1次元で恋して

@mokeeuph

1次元で恋して

 ニンゲンってやつは勝手だ。

 緯度・経度・高度の三次元を自在に行き来しやがる。もっとも道具を使わずに高度だけを増やしたり減らしたりするのは難しいらしいが。

 それに引き換え俺たちのこの世界は ―― 一次元だ。


 俺の名はA(-3)。俺たちにとって唯一の世界である『軸』、その『原点』から軸の方向とは反対向きに、距離3だけ進んだところにいる点だ。

 この世界では体積も質量もなく、皆がただ『大きさ』と、プラスマイナスの『符号』だけを持っている。

 もちろん俺たちは、『軸』にそれ以上の名称があるのかどうかも知らない。

 もしここが『x軸』だったならば、そこに『y軸』が交わってできるなんていう世界もありそうだが、俺たちがいるのは平面ではなく、軸なのだ。

 この軸の中で、俺たちは日々を生きている。


 そんな俺が、恋をした。


 あれは『しばらく』前のことだった。みんなで『1/100(100分の1倍)』になる練習をしてたとき、すぐ近くに見えたB(3)。もちろんその瞬間の彼女はBダッシュ(0.03)で、俺はAダッシュ(-0.03)だったわけだが。

「あと少しで手が届きそう」というところだったが、点にそんなものなどなかった。

 すぐにまたもとのA(-3)とB(3)に戻ってその回はおしまい。

 だが、完全に一目ぼれだった。


「6離れたところにあんなにステキな子がいたなんて……。」

 思いにふけっていると、

「おいA、そんなところで停止してないで一緒に-7作ろうぜ。」

 声をかけてきたのはC(-4)、昔からのダチだ。

 -7をつくるというのは、2人で和を作ると(-3)+(-4)=-7に移動できるのだ。

 任意の相手と和を作る、これは俺たちの意思でできることだ。

 ただし、『しばらく』すると元に戻る。


『しばらく』というのが何者なのかはよくわからない。

 ニンゲンは『秒』とかいうものをもとにいろいろ表し方を持つようだが、ここにそんなものはない。

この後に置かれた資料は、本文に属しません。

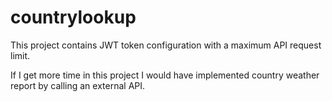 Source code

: # countrylookup
This project contains JWT token configuration with a maximum API request limit.

If I get more time in this project I would have implemented country weather report by calling an external API.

 こういったニンゲンの世界の知識は、誰が教えたわけではないのだが、そういう世界があるらしいことだけ知っている。自在に移動できるなんてうらやましいじゃないか。


 さて、B(3)に会いたい。どうすればよいだろう。

「そりゃお前、+6を持つヤツとお前とで和を作ればいいんじゃないか?」

「何言ってるんだ。Bに会いたいのに、Bより遠くにいる相手と和を作るのも変だろ。」

 和を作るときの移動は瞬く間だが、そのためには相手とあらかじめ知り合いになっておく必要があるのだ。

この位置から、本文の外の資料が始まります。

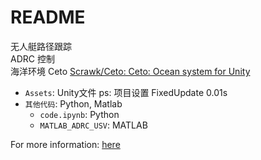 # README

无人艇路径跟踪  
ADRC 控制  
海洋环境 Ceto [Scrawk/Ceto: Ceto: Ocean system for Unity](https://github.com/Scrawk/Ceto)

- `Assets`: Unity文件
    ps: 项目设置 FixedUpdate 0.01s
- `其他代码`: Python, Matlab
    - `code.ipynb`: Python
    - `MATLAB_ADRC_USV`: MATLAB

For more information: [here](https://buckyi.github.io/USV-Path-Follow/)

「それもそうか……。でも+1や+2とじゃ足りないだろ?方法なんてあるのか?」

「わからない。考えてみるさ。どのみち俺らには和を作ることと考えることしかできないんだ。」


 そのときだった。何かが『負の方向』からこちらに向かってきた。

「Pだ!」Cが言った。

 そいつの名は動く点P。俺たちと違い決まった居場所を持たず、いつも動いている。

 ふと思いついて、Cに聞いてみた。

「なあ、Pに連れて行ってもらえないかな。」

「それだと運よく+3になれることがあっても、また別のところにいってしまうんじゃないか?」

 それじゃ困る。+3に行きたいんだ。

「それにしてもPって不思議だよな。行ったり来たりしてるならともかく、『正の方向』にいったはずのPがその次にまた『負の方向』から来ることもあるんだよな。」

 というC。少し考えて、俺は

「それだけなら、Pはしばらくすると遠い負の位置に戻ってるだけじゃないのか?」と言ってみた。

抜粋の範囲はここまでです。